Exercise goal:
Write out each line from the data below that includes the word "growth".

Collected data:
Content starts

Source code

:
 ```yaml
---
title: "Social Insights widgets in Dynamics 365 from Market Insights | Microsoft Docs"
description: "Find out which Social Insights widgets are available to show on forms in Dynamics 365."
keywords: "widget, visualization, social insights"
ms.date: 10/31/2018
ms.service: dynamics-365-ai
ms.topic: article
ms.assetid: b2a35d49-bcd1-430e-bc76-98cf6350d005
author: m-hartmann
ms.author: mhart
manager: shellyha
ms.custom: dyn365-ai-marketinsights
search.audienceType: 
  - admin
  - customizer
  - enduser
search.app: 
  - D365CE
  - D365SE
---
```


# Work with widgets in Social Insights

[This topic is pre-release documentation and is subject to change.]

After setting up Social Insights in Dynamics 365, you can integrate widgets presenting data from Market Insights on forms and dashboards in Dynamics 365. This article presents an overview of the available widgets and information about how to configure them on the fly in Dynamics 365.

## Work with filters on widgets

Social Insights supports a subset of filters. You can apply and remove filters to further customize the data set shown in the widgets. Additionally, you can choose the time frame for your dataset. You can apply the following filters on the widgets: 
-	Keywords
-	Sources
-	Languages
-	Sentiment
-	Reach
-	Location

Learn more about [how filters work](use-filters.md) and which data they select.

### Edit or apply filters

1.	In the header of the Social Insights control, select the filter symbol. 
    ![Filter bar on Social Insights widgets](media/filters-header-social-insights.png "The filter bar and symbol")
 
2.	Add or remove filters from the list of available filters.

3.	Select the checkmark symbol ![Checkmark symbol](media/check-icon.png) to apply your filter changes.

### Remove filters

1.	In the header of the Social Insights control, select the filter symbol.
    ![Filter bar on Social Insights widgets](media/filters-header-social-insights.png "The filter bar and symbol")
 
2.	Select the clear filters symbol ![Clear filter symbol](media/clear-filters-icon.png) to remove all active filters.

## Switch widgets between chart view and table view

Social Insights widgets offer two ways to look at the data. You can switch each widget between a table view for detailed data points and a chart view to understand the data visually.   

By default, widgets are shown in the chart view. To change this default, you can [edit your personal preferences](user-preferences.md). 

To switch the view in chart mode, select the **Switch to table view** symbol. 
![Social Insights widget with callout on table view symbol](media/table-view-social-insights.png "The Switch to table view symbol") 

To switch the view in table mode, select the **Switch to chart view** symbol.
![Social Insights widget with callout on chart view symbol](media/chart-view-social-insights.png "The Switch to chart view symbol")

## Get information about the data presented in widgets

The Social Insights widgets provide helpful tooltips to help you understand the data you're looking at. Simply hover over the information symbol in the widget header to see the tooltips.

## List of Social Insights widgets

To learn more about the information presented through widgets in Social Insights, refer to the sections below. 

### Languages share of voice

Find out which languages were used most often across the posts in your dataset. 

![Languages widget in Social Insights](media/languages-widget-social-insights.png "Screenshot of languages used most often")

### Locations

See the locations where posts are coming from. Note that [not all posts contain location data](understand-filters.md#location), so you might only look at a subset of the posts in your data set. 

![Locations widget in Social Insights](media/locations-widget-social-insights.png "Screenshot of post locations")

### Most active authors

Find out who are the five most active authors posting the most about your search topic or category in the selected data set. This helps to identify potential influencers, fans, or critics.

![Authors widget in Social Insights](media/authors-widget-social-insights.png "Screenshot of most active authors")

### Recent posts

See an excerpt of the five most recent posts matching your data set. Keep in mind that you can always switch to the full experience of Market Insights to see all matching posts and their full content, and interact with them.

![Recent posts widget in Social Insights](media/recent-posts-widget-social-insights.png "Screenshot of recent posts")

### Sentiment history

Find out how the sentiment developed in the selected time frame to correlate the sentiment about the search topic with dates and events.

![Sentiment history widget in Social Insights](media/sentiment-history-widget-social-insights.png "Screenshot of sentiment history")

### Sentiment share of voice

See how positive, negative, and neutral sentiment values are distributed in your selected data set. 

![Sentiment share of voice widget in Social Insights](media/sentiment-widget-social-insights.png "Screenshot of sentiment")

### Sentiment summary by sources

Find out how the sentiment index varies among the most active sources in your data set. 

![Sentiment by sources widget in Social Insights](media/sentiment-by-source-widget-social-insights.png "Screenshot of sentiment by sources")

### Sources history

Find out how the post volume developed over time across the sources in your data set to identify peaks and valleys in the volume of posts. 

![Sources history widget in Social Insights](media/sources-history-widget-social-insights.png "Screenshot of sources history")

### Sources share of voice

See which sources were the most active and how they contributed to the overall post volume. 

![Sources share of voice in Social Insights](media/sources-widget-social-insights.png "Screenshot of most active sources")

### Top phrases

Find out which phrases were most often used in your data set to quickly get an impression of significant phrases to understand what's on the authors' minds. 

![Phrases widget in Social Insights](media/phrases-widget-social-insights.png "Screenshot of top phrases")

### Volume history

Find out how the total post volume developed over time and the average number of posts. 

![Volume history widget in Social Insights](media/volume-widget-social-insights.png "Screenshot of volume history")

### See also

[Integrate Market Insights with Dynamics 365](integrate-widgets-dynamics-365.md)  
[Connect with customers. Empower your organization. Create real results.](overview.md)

Content ends
Content starts

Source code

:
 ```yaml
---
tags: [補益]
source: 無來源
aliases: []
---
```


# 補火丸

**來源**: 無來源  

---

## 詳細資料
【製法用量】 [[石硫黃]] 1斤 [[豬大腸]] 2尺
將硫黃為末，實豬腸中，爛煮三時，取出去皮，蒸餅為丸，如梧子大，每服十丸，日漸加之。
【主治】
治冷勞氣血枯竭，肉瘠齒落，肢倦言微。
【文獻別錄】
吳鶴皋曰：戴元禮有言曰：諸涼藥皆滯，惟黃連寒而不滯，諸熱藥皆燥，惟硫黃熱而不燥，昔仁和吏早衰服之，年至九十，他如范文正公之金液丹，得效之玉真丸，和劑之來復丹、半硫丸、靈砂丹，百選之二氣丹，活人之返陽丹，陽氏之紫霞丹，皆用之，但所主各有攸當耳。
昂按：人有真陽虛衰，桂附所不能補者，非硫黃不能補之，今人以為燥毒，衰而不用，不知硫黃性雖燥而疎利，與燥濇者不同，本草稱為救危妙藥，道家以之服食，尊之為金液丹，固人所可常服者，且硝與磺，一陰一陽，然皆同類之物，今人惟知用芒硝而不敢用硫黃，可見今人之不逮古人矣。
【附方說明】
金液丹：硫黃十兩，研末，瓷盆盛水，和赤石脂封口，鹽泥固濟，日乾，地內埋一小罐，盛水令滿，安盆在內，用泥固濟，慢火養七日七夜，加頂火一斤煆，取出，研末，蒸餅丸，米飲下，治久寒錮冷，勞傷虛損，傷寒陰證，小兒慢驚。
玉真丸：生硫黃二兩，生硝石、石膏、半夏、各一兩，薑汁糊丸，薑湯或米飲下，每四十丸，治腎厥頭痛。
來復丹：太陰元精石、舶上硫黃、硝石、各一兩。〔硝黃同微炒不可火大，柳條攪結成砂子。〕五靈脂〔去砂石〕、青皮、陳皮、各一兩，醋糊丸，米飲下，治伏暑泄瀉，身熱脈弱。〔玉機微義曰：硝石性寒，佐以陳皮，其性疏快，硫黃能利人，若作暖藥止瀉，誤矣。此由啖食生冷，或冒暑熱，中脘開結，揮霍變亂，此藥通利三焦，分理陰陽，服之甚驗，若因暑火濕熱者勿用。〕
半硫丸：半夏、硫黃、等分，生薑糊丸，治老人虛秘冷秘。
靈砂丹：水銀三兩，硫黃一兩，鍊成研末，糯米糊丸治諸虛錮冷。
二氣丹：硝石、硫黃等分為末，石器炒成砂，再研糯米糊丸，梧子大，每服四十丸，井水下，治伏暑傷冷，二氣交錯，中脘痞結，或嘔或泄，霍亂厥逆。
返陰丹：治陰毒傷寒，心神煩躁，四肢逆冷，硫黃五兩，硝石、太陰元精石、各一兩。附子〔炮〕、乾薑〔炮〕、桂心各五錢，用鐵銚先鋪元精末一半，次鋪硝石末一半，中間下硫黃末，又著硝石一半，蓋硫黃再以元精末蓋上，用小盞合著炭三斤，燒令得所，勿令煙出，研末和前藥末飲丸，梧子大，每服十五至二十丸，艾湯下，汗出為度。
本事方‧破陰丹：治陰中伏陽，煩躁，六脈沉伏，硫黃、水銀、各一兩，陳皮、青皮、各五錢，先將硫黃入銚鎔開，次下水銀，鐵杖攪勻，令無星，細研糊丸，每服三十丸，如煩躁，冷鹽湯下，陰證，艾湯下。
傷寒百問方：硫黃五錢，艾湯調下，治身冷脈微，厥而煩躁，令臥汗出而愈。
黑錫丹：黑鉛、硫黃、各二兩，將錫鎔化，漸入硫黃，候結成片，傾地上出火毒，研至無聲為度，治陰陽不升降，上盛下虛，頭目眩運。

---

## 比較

Content ends
Content starts

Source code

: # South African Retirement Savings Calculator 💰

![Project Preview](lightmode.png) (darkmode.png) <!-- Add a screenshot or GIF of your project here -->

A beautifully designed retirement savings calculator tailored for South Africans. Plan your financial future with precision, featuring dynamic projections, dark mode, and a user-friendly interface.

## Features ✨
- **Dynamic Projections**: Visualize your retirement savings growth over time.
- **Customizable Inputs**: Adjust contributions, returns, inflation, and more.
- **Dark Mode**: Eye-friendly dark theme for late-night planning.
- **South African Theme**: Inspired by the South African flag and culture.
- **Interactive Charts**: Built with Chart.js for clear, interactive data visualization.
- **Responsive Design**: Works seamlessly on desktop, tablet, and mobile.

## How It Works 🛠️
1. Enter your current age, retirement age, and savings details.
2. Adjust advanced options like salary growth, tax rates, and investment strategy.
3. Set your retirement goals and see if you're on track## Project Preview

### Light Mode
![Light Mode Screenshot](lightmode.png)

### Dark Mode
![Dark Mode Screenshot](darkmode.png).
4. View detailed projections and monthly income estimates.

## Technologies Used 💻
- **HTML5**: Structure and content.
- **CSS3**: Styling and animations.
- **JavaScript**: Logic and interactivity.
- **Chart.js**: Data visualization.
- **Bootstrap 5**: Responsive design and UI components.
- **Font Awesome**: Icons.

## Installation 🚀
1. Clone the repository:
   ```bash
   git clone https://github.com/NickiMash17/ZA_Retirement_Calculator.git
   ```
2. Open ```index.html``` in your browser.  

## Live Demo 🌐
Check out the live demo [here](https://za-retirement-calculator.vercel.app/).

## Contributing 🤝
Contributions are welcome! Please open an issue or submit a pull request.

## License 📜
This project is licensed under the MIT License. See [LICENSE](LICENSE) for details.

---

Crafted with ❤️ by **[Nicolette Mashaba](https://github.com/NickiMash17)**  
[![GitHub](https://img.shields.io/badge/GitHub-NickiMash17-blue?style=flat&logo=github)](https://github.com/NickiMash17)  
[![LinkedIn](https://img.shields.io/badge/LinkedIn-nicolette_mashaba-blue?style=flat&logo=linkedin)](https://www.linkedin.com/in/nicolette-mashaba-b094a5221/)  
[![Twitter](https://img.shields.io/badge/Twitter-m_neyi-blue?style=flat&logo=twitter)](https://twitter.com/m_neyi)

Content ends

Reply to the task:
- **Dynamic Projections**: Visualize your retirement savings growth over time.
2. Adjust advanced options like salary growth, tax rates, and investment strategy.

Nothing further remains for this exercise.